Nothing beyond the line containing "# TW_REUSE and TW_RECYCLE settings" should be printed; print each line exactly from the first line of the listing below through it.

Segment Open

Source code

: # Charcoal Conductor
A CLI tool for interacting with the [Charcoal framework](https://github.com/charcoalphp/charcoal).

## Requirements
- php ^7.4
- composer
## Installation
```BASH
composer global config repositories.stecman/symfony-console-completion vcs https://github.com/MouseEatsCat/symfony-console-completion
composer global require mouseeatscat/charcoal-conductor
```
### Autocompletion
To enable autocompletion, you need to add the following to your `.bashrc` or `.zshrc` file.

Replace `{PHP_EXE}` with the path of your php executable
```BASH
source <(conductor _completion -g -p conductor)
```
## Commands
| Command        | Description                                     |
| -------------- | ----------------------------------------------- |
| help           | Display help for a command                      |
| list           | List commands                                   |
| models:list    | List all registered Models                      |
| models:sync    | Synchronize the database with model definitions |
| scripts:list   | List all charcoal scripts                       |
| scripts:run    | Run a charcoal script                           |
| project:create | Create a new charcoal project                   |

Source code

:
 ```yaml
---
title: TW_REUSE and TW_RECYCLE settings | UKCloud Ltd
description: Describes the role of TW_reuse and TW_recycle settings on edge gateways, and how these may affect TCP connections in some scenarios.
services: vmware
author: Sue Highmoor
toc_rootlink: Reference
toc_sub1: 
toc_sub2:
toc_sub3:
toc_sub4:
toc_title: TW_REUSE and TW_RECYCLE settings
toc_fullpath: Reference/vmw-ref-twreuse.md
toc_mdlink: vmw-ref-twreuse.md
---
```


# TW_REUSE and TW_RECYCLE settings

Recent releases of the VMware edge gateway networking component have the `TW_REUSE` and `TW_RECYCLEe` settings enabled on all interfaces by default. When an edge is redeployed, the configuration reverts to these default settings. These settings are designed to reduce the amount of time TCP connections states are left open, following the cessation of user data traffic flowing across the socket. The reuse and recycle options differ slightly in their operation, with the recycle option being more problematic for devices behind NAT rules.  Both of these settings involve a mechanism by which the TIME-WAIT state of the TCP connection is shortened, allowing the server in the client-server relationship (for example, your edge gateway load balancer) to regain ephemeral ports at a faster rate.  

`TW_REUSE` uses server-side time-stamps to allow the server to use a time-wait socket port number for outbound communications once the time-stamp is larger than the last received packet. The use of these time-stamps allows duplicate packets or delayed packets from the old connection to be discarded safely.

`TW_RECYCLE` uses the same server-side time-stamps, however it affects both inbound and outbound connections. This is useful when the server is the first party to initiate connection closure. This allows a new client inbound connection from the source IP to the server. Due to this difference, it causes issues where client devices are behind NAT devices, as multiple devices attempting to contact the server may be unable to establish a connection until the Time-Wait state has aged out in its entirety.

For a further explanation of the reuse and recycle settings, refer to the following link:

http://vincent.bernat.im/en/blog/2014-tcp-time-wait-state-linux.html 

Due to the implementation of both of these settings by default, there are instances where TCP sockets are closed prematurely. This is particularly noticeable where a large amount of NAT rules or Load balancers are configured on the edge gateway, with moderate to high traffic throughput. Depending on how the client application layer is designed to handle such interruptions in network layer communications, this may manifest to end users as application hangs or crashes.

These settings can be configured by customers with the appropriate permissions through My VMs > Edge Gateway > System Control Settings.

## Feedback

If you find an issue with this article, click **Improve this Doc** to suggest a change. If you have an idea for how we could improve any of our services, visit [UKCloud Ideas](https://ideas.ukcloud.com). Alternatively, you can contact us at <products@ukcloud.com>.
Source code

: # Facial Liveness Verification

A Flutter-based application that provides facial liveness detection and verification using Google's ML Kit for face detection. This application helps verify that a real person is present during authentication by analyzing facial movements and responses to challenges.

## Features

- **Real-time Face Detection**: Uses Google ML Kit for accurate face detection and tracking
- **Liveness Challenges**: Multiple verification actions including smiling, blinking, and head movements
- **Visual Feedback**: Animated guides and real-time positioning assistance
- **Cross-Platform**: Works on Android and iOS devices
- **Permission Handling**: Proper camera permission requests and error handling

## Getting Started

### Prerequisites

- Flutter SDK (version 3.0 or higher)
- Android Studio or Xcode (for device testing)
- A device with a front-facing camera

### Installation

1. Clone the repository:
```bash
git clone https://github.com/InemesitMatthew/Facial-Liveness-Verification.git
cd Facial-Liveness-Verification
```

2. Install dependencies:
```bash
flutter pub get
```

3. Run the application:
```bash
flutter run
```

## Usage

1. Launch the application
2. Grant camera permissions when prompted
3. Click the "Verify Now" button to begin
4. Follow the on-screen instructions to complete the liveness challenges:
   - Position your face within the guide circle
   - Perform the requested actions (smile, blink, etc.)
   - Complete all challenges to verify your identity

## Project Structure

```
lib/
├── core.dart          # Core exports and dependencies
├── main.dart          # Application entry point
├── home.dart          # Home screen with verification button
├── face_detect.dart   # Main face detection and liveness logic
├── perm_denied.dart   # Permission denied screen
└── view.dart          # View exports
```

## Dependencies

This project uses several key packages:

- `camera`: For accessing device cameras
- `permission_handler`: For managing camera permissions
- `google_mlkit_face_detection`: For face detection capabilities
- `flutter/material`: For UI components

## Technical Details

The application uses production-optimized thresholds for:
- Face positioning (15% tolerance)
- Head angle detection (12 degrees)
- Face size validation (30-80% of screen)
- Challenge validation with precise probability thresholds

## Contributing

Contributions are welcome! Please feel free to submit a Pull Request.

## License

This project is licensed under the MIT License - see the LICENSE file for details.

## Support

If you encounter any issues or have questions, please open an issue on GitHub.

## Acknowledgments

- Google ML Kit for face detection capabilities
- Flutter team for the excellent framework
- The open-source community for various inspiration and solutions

Segment Closed

Finished exercise
Source code

: # Charcoal Conductor
A CLI tool for interacting with the [Charcoal framework](https://github.com/charcoalphp/charcoal).

## Requirements
- php ^7.4
- composer
## Installation
```BASH
composer global config repositories.stecman/symfony-console-completion vcs https://github.com/MouseEatsCat/symfony-console-completion
composer global require mouseeatscat/charcoal-conductor
```
### Autocompletion
To enable autocompletion, you need to add the following to your `.bashrc` or `.zshrc` file.

Replace `{PHP_EXE}` with the path of your php executable
```BASH
source <(conductor _completion -g -p conductor)
```
## Commands
| Command        | Description                                     |
| -------------- | ----------------------------------------------- |
| help           | Display help for a command                      |
| list           | List commands                                   |
| models:list    | List all registered Models                      |
| models:sync    | Synchronize the database with model definitions |
| scripts:list   | List all charcoal scripts                       |
| scripts:run    | Run a charcoal script                           |
| project:create | Create a new charcoal project                   |

Source code

:
 ```yaml
---
title: TW_REUSE and TW_RECYCLE settings | UKCloud Ltd
description: Describes the role of TW_reuse and TW_recycle settings on edge gateways, and how these may affect TCP connections in some scenarios.
services: vmware
author: Sue Highmoor
toc_rootlink: Reference
toc_sub1: 
toc_sub2:
toc_sub3:
toc_sub4:
toc_title: TW_REUSE and TW_RECYCLE settings
toc_fullpath: Reference/vmw-ref-twreuse.md
toc_mdlink: vmw-ref-twreuse.md
---
```


# TW_REUSE and TW_RECYCLE settings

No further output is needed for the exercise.